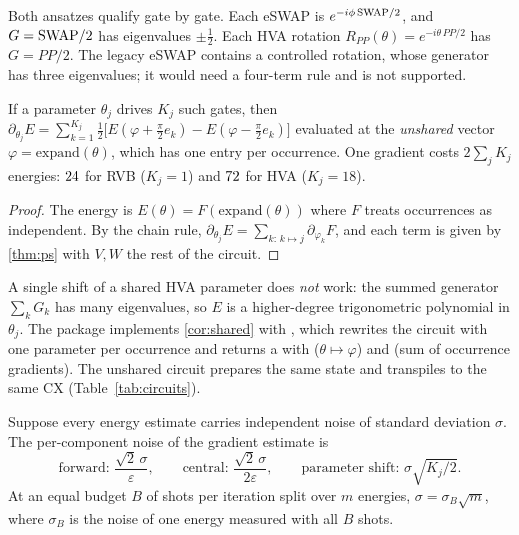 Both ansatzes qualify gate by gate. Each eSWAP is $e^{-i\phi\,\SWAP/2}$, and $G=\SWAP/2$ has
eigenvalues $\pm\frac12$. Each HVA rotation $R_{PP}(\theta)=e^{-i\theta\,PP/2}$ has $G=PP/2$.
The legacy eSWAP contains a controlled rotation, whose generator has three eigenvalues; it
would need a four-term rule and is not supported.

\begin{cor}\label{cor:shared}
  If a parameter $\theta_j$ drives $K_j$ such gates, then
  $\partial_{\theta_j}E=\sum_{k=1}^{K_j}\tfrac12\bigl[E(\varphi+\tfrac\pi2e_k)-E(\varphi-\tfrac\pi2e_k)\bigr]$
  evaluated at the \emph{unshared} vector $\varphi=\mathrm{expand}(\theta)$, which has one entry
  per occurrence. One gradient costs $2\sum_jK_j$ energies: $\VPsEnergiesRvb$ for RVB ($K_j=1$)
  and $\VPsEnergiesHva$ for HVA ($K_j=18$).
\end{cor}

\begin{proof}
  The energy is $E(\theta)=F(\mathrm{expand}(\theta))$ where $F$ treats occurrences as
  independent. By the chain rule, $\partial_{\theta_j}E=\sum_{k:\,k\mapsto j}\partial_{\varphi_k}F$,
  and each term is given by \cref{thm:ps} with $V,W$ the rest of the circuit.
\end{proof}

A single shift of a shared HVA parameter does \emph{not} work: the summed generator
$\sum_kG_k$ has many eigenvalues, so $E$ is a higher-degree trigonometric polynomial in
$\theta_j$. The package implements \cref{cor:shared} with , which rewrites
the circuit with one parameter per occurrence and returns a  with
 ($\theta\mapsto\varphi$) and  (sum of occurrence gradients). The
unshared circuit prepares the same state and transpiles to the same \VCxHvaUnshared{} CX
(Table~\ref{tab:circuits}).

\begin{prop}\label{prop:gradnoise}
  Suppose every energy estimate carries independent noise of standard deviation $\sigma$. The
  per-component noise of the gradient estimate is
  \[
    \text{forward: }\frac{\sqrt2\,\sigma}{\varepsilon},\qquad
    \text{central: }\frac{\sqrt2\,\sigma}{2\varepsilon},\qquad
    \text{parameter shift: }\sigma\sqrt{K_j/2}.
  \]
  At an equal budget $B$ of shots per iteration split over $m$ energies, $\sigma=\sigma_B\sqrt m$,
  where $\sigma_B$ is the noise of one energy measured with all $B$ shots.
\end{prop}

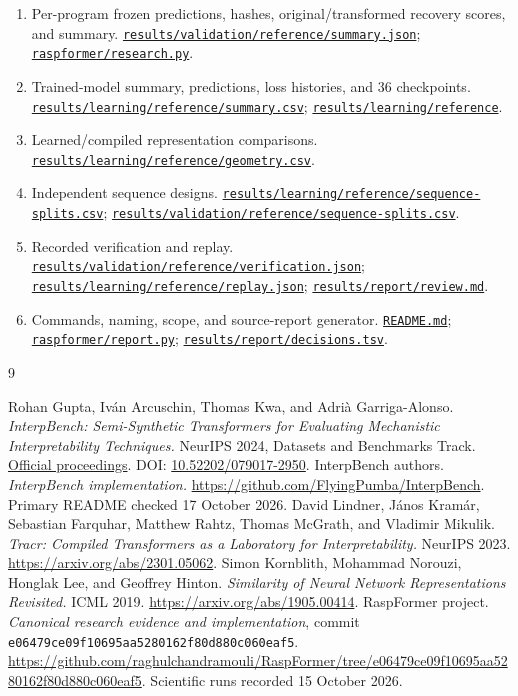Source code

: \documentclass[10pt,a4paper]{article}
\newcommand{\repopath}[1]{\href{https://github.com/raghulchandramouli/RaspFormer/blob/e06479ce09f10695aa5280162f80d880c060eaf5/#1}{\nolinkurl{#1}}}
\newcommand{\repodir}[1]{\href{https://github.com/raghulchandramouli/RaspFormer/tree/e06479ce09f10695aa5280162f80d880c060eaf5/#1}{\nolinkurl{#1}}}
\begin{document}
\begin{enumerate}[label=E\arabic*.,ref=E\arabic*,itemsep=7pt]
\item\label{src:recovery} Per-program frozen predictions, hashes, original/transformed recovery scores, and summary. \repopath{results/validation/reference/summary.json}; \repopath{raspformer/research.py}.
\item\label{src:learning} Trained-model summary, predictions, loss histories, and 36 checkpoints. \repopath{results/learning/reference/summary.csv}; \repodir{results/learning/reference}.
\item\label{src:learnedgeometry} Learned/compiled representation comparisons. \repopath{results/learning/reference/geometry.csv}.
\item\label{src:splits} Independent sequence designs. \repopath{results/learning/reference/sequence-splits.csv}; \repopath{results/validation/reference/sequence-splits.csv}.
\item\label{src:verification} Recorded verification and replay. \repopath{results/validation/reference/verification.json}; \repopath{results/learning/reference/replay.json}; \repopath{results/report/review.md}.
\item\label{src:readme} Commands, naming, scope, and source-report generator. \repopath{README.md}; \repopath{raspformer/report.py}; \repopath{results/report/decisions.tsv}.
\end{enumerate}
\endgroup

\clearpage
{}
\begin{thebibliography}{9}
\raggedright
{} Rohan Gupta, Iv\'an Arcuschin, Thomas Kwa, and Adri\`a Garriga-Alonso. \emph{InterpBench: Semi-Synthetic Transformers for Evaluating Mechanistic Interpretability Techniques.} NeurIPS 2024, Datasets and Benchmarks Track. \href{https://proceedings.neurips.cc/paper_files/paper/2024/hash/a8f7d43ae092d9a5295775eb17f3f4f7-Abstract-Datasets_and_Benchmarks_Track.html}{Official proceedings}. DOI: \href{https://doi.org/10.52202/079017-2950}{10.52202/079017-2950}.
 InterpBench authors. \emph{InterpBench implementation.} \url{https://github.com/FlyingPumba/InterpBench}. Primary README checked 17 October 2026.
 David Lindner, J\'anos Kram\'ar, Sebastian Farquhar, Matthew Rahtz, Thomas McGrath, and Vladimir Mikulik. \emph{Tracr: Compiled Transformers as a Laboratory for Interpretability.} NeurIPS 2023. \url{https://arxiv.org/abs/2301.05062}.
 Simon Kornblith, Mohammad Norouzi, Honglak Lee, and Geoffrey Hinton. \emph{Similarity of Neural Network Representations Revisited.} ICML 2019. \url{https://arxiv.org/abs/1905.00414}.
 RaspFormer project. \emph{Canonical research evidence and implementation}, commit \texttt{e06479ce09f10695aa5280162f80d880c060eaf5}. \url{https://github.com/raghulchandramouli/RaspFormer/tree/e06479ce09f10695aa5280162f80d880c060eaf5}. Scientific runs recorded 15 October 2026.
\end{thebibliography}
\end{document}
__________________________________________________
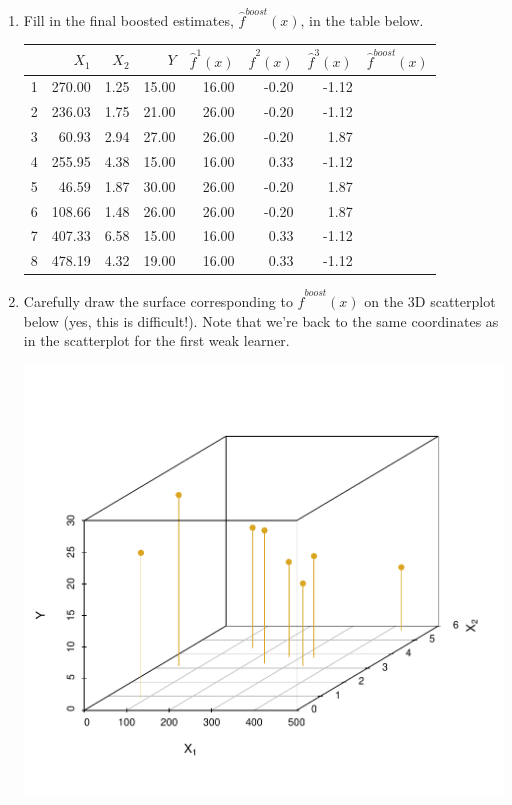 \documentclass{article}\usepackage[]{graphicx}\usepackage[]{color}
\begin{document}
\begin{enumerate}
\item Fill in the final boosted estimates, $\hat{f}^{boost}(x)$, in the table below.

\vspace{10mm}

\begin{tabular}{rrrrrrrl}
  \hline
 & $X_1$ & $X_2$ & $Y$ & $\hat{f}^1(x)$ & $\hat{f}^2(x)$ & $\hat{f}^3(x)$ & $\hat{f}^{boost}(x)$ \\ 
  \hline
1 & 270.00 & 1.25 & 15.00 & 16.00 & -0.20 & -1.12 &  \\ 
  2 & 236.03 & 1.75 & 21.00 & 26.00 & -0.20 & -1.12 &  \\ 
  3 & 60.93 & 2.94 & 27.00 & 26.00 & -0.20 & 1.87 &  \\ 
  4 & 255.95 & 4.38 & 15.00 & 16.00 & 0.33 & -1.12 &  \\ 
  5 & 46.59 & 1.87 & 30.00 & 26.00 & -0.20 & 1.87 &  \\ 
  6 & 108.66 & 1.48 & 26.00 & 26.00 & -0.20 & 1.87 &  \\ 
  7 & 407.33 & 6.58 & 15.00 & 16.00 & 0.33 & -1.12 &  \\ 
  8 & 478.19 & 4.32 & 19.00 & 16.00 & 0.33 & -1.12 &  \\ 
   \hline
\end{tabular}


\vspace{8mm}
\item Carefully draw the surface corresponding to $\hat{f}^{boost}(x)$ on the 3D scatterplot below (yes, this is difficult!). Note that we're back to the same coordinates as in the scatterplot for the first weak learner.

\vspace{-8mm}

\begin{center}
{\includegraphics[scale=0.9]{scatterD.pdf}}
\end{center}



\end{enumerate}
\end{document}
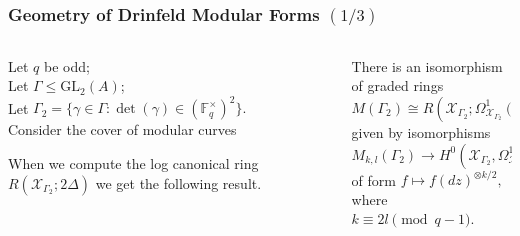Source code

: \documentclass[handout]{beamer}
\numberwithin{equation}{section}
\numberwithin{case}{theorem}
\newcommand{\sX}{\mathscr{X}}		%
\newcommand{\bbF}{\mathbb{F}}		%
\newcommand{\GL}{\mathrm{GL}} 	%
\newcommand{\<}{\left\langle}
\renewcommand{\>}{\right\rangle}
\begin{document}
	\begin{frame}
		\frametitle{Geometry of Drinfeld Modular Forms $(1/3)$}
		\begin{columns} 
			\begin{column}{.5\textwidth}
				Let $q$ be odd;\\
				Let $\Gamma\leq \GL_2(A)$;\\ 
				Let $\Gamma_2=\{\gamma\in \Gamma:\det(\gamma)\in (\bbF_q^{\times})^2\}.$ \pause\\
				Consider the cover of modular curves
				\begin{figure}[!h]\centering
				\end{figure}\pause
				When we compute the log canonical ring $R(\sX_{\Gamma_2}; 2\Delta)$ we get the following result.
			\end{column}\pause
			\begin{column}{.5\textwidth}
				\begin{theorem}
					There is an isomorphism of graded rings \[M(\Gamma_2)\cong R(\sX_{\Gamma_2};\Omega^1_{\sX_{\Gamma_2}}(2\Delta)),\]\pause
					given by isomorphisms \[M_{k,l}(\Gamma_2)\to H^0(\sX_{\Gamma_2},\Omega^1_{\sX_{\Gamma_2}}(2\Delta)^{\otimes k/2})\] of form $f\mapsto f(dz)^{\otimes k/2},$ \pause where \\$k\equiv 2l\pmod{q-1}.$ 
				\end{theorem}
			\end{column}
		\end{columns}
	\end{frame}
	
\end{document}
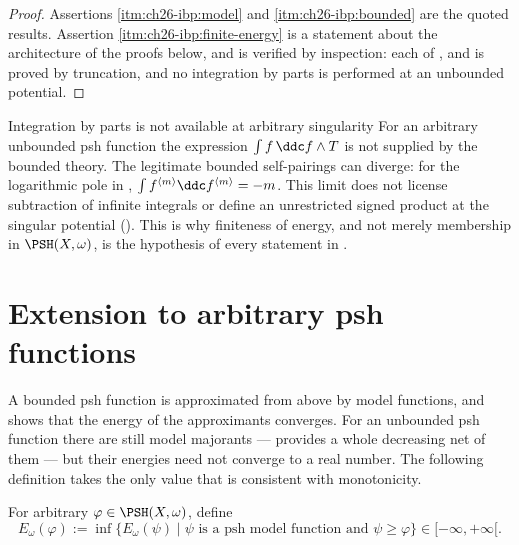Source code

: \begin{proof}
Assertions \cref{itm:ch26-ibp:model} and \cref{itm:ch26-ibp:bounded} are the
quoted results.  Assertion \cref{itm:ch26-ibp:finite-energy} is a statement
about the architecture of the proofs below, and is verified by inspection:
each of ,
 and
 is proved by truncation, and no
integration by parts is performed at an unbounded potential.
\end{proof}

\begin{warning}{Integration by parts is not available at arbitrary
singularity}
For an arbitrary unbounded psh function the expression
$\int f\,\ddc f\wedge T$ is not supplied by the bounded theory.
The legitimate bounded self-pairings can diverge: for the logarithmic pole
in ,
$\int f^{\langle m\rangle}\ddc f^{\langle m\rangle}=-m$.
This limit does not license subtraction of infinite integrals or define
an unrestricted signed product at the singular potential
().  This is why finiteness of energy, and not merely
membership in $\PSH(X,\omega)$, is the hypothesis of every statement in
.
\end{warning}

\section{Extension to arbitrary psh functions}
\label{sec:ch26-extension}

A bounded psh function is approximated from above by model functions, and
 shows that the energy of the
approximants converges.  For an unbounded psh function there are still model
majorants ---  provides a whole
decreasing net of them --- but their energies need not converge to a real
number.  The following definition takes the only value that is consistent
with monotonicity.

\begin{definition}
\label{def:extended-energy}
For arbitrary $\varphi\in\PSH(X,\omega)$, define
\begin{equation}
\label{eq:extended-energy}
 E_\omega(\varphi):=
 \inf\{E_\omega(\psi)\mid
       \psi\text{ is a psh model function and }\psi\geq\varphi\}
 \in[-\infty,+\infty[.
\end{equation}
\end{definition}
__________________________________________________
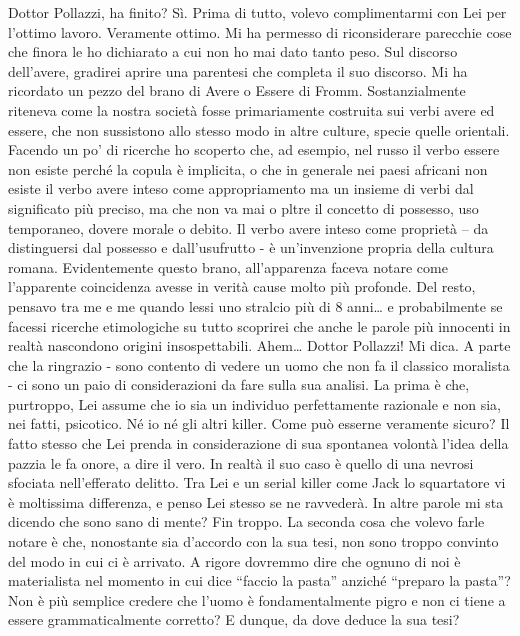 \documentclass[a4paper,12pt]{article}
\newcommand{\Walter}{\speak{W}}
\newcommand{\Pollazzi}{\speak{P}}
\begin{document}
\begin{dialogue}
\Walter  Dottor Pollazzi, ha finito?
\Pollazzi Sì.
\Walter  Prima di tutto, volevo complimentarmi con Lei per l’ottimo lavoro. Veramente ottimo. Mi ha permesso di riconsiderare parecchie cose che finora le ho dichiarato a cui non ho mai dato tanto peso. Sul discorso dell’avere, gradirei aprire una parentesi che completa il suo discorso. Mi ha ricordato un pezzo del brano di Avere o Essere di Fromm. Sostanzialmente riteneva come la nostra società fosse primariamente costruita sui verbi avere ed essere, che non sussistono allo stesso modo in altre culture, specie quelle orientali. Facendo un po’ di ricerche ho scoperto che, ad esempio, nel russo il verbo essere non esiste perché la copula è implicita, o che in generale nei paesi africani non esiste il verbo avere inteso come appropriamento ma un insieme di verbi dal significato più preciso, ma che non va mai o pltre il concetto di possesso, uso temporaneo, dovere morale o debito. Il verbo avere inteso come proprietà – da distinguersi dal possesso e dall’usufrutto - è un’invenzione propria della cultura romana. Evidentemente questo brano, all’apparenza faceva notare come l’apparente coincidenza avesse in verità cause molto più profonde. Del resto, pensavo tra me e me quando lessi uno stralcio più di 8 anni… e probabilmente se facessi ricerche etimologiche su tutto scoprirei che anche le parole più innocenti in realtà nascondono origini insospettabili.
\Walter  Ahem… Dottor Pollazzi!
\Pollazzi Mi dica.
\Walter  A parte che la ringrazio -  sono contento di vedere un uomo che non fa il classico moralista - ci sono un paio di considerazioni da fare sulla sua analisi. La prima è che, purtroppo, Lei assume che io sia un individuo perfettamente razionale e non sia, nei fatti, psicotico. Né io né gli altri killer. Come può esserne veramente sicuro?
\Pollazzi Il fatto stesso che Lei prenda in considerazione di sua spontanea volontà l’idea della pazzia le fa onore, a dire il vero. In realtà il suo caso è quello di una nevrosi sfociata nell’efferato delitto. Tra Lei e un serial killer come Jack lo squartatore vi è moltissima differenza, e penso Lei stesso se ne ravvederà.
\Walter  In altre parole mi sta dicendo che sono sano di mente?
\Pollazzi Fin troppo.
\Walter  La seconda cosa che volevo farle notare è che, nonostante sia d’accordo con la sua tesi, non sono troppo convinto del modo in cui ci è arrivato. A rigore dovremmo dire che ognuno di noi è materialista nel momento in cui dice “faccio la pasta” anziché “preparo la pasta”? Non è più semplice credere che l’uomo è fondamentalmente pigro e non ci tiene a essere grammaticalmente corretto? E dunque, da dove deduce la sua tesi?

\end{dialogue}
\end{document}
__________________________________________________
■ WORK INSTRUCTIONS:
Count each line of the material that includes "which", and reply with only the count.

■ ANSWER TO THE PROBLEM:
2